** Dataset follows **

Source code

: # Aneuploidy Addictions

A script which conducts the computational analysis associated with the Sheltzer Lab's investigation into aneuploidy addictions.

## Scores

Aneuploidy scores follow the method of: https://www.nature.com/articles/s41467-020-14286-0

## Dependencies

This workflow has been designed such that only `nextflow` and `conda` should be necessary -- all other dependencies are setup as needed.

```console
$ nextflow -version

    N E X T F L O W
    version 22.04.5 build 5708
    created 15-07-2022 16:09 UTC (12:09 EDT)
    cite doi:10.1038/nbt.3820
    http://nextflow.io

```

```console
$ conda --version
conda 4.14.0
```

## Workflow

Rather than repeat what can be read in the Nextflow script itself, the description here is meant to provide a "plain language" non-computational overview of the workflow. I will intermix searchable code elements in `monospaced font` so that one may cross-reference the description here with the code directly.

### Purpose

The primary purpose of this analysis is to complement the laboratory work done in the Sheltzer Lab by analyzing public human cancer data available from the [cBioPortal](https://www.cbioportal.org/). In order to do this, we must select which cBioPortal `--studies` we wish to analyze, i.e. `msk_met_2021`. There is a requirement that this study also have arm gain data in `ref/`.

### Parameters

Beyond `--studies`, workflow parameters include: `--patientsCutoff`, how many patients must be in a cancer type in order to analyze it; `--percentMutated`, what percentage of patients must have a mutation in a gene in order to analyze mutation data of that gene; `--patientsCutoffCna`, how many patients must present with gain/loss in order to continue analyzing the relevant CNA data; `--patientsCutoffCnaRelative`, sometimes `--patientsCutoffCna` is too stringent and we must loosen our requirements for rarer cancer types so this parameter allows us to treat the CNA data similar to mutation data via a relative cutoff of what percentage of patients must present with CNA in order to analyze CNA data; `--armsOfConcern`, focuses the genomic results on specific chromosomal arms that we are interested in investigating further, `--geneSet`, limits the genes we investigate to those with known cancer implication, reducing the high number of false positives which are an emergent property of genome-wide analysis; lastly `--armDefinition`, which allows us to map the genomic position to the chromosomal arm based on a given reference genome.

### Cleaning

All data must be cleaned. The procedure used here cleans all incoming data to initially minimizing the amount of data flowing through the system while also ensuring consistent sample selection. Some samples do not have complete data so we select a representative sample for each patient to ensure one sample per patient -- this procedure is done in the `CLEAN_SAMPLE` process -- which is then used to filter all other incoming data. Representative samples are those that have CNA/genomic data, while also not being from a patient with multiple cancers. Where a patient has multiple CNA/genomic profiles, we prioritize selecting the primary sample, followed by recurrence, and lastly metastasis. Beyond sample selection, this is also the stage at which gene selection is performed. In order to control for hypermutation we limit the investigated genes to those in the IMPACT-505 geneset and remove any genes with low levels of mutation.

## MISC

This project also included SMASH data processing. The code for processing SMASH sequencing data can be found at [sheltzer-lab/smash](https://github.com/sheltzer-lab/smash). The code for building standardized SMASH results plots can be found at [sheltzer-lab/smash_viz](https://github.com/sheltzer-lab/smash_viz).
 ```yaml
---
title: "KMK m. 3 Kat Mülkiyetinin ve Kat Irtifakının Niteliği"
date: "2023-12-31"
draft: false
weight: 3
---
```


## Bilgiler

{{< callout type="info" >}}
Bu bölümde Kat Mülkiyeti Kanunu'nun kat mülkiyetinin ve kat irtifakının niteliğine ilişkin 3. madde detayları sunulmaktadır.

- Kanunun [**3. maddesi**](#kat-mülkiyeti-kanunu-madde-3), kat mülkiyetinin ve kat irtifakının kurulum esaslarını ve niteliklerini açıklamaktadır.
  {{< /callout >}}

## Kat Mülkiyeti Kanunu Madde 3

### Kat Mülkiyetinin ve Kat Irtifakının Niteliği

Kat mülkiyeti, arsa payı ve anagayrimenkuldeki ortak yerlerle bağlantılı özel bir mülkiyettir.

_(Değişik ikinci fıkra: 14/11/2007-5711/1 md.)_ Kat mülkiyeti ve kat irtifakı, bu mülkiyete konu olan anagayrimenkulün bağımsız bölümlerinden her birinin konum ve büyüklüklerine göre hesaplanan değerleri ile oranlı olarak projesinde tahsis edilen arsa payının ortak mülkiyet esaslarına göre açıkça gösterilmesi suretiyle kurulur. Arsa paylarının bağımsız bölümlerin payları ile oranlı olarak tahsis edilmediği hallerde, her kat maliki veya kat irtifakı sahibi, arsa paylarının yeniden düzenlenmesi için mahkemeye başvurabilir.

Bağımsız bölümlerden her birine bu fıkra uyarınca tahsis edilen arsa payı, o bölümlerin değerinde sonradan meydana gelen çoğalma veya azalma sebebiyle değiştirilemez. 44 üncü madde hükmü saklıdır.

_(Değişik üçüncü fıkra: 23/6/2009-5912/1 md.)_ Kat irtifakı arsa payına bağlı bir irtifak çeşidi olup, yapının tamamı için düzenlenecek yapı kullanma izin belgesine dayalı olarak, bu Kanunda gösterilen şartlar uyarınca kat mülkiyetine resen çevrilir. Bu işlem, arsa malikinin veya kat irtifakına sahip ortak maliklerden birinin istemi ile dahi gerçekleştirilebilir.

** End of Dataset **

Problem:
Only the lines from the one containing "Bağımsız bölümlerden her" through the last line of the records above are to be reproduced, exactly and with both ends included.

Exercise answer:
Bağımsız bölümlerden her birine bu fıkra uyarınca tahsis edilen arsa payı, o bölümlerin değerinde sonradan meydana gelen çoğalma veya azalma sebebiyle değiştirilemez. 44 üncü madde hükmü saklıdır.

_(Değişik üçüncü fıkra: 23/6/2009-5912/1 md.)_ Kat irtifakı arsa payına bağlı bir irtifak çeşidi olup, yapının tamamı için düzenlenecek yapı kullanma izin belgesine dayalı olarak, bu Kanunda gösterilen şartlar uyarınca kat mülkiyetine resen çevrilir. Bu işlem, arsa malikinin veya kat irtifakına sahip ortak maliklerden birinin istemi ile dahi gerçekleştirilebilir.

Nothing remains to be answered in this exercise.